Whereas in a column-oriented storage, it is laid out one column at a time:

There are several advantages to columnar formats.

Organizing by column allows for better compression, as data is more homogenous. The space savings are very noticeable at the scale of a Hadoop cluster.
I/O will be reduced as we can efficiently scan only a subset of the columns while reading the data. Better compression also reduces the bandwidth required to read the input.
As we store data of the same type in each column, we can use encodings better suited to the modern processors’ pipeline by making instruction branching more predictable.

The model

To store in a columnar format we first need to describe the data structures using a schema. This is done using a model similar to Protocol buffers. This model is minimalistic in that it represents nesting using groups of fields and repetition using repeated fields. There is no need for any other complex types like Maps, List or Sets as they all can be mapped to a combination of repeated fields and groups.

The root of the schema is a group of fields called a message. Each field has three attributes: a repetition, a type and a name. The type of a field is either a group or a primitive type (e.g., int, float, boolean, string) and the repetition can be one of the three following cases:

required: exactly one occurrence
optional: 0 or 1 occurrence
repeated: 0 or more occurrences

For example, here’s a schema one might use for an address book:

message AddressBook {
  required string owner;
  repeated string ownerPhoneNumbers;
  repeated group contacts {
    required string name;
    optional string phoneNumber;
  }
}

Lists (or Sets) can be represented by a repeating field.

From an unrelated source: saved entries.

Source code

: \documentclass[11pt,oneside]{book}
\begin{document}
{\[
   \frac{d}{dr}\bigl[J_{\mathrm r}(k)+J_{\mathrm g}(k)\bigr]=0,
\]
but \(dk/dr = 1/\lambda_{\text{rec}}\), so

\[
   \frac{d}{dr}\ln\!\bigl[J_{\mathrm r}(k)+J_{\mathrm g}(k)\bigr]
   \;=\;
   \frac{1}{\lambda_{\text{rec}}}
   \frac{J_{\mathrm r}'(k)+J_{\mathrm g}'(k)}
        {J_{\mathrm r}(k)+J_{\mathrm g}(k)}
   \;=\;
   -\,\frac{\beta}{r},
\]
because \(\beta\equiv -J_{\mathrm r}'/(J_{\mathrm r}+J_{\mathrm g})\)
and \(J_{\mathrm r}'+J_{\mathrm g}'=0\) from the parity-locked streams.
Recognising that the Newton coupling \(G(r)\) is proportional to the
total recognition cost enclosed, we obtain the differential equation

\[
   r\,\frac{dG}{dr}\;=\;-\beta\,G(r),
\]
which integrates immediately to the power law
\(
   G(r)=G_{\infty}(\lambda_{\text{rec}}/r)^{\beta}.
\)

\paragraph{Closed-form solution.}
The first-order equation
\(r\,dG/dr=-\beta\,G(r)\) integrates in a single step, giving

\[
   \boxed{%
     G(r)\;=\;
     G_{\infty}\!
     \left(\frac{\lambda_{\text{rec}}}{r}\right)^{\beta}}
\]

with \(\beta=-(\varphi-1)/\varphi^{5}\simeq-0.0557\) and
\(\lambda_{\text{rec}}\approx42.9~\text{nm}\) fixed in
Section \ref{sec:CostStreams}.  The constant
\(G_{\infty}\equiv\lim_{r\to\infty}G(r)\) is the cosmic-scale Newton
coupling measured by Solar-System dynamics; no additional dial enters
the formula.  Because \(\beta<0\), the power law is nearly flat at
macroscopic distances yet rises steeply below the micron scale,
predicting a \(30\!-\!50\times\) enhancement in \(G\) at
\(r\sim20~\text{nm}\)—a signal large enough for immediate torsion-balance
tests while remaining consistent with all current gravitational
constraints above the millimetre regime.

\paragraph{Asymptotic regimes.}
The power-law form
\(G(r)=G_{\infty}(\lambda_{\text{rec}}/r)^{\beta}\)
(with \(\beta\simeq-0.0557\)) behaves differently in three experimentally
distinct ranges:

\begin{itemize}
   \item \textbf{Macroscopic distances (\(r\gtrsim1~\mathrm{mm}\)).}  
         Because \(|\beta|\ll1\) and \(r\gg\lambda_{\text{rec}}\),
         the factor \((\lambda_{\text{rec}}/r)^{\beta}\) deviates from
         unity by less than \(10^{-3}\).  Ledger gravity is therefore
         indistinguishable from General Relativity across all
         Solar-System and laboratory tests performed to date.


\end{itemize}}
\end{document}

A Map is equivalent to a repeating field containing groups of key-value pairs where the key is required.

Columnar format

A columnar format provides more efficient encoding and decoding by storing together values of the same primitive type. To store nested data structures in columnar format, we need to map the schema to a list of columns in a way that we can write records to flat columns and read them back to their original nested data structure. In Parquet, we create one column per primitive type field in the schema. If we represent the schema as a tree, the primitive types are the leaves of this tree.

AddressBook example as a tree:

To represent the data in columnar format we create one column per primitive type cell shown in blue.

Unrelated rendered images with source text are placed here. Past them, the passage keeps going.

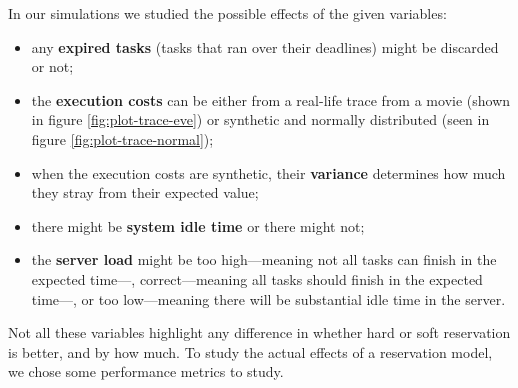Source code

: \documentclass[times, 10pt,twocolumn]{article}
\begin{document}
\label{sec:controled-variables}

In our simulations we studied the possible effects of the given
variables:
\begin{itemize}
\item any \textbf{expired tasks} (tasks that ran over their deadlines)
  might be discarded or not;
\item the \textbf{execution costs} can be either from a real-life
  trace from a movie (shown in figure \ref{fig:plot-trace-eve}) or
  synthetic and normally distributed (seen in figure
  \ref{fig:plot-trace-normal});
\item when the execution costs are synthetic, their \textbf{variance}
  determines how much they stray from their expected value;
\item there might be \textbf{system idle time} or there might not;
\item the \textbf{server load} might be too high---meaning not all
  tasks can finish in the expected time---, correct---meaning all
  tasks should finish in the expected time---, or too low---meaning
  there will be substantial idle time in the server.
\end{itemize}

Not all these variables highlight any difference in whether hard or
soft reservation is better, and by how much. To study the actual
effects of a reservation model, we chose some performance metrics to study.

\label{sec:metrics}
\end{document}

The structure of the record is captured for each value by two integers called repetition level and definition level. Using definition and repetition levels, we can fully reconstruct the nested structures. This will be explained in detail below.

Definition levels

To support nested records we need to store the level for which the field is null. This is what the definition level is for: from 0 at the root of the schema up to the maximum level for this column. When a field is defined then all its parents are defined too, but when it is null we need to record the level at which it started being null to be able to reconstruct the record.

In a flat schema, an optional field is encoded on a single bit using 0 for null and 1 for defined. In a nested schema, we use an additional value for each level of nesting (as shown in the example), finally if a field is required it does not need a definition level.

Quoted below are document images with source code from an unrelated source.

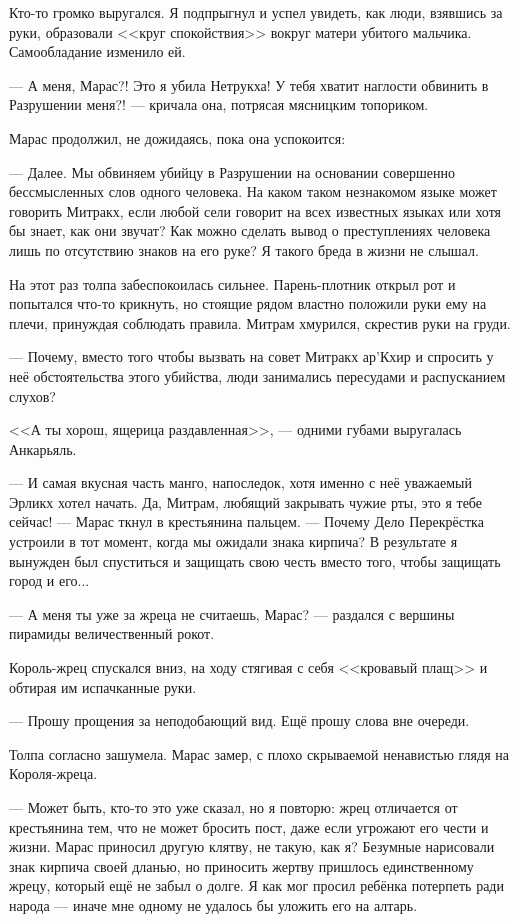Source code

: Кто-то громко выругался.
Я подпрыгнул и успел увидеть, как люди, взявшись за руки, образовали <<круг спокойствия>> вокруг матери убитого мальчика.
Самообладание изменило ей.

--- А меня, Марас?!
Это я убила Нетрукха!
У тебя хватит наглости обвинить в Разрушении меня?! --- кричала она, потрясая мясницким топориком.

Марас продолжил, не дожидаясь, пока она успокоится:

--- Далее.
Мы обвиняем убийцу в Разрушении на основании совершенно бессмысленных слов одного человека.
На каком таком незнакомом языке может говорить Митракх, если любой сели говорит на всех известных языках или хотя бы знает, как они звучат?
Как можно сделать вывод о преступлениях человека лишь по отсутствию знаков на его руке?
Я такого бреда в жизни не слышал.

На этот раз толпа забеспокоилась сильнее.
Парень-плотник открыл рот и попытался что-то крикнуть, но стоящие рядом властно положили руки ему на плечи, принуждая соблюдать правила.
Митрам хмурился, скрестив руки на груди.

--- Почему, вместо того чтобы вызвать на совет Митракх ар’Кхир и спросить у неё обстоятельства этого убийства, люди занимались пересудами и распусканием слухов?

<<А ты хорош, ящерица раздавленная>>, --- одними губами выругалась Анкарьяль.

--- И самая вкусная часть манго, напоследок, хотя именно с неё уважаемый Эрликх хотел начать.
Да, Митрам, любящий закрывать чужие рты, это я тебе сейчас! --- Марас ткнул в крестьянина пальцем.
--- Почему Дело Перекрёстка устроили в тот момент, когда мы ожидали знака кирпича?
В результате я вынужден был спуститься и защищать свою честь вместо того, чтобы защищать город и его...

--- А меня ты уже за жреца не считаешь, Марас? --- раздался с вершины пирамиды величественный рокот.

Король-жрец спускался вниз, на ходу стягивая с себя <<кровавый плащ>> и обтирая им испачканные руки.

--- Прошу прощения за неподобающий вид.
Ещё прошу слова вне очереди.

Толпа согласно зашумела.
Марас замер, с плохо скрываемой ненавистью глядя на Короля-жреца.

--- Может быть, кто-то это уже сказал, но я повторю: жрец отличается от крестьянина тем, что не может бросить пост, даже если угрожают его чести и жизни.
Марас приносил другую клятву, не такую, как я?
Безумные нарисовали знак кирпича своей дланью, но приносить жертву пришлось единственному жрецу, который ещё не забыл о долге.
Я как мог просил ребёнка потерпеть ради народа --- иначе мне одному не удалось бы уложить его на алтарь.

For example, consider the simple nested schema below:

message ExampleDefinitionLevel {
  optional group a {
    optional group b {
      optional string c;
    }
  }
}

It contains one column: a.b.c where all fields are optional and can be null. When c is defined, then necessarily a and b are defined too, but when c is null, we need to save the level of the null value. There are 3 nested optional fields so the maximum definition level is 3.

Here is the definition level for each of the following cases:

The maximum possible definition level is 3, which indicates that the value is defined. Values 0 to 2 indicate at which level the null field occurs.

A required field is always defined and does not need a definition level. Let’s reuse the same example with the field b now required:

message ExampleDefinitionLevel {
  optional group a {
required group b {
      optional string c;
    }
  }
}

The maximum definition level is now 2 as b does not need one. The value of the definition level for the fields below b changes as follows:

Making definition levels small is important as the goal is to store the levels in as few bits as possible.

Repetition levels

To support repeated fields we need to store when new lists are starting in a column of values. This is what repetition level is for: it is the level at which we have to create a new list for the current value. In other words, the repetition level can be seen as a marker of when to start a new list and at which level. For example consider the following representation of a list of lists of strings:

The column will contain the following repetition levels and values:

The repetition level marks the beginning of lists and can be interpreted as follows:

0 marks every new record and implies creating a new level1 and level2 list
1 marks every new level1 list and implies creating a new level2 list as well.
2 marks every new element in a level2 list.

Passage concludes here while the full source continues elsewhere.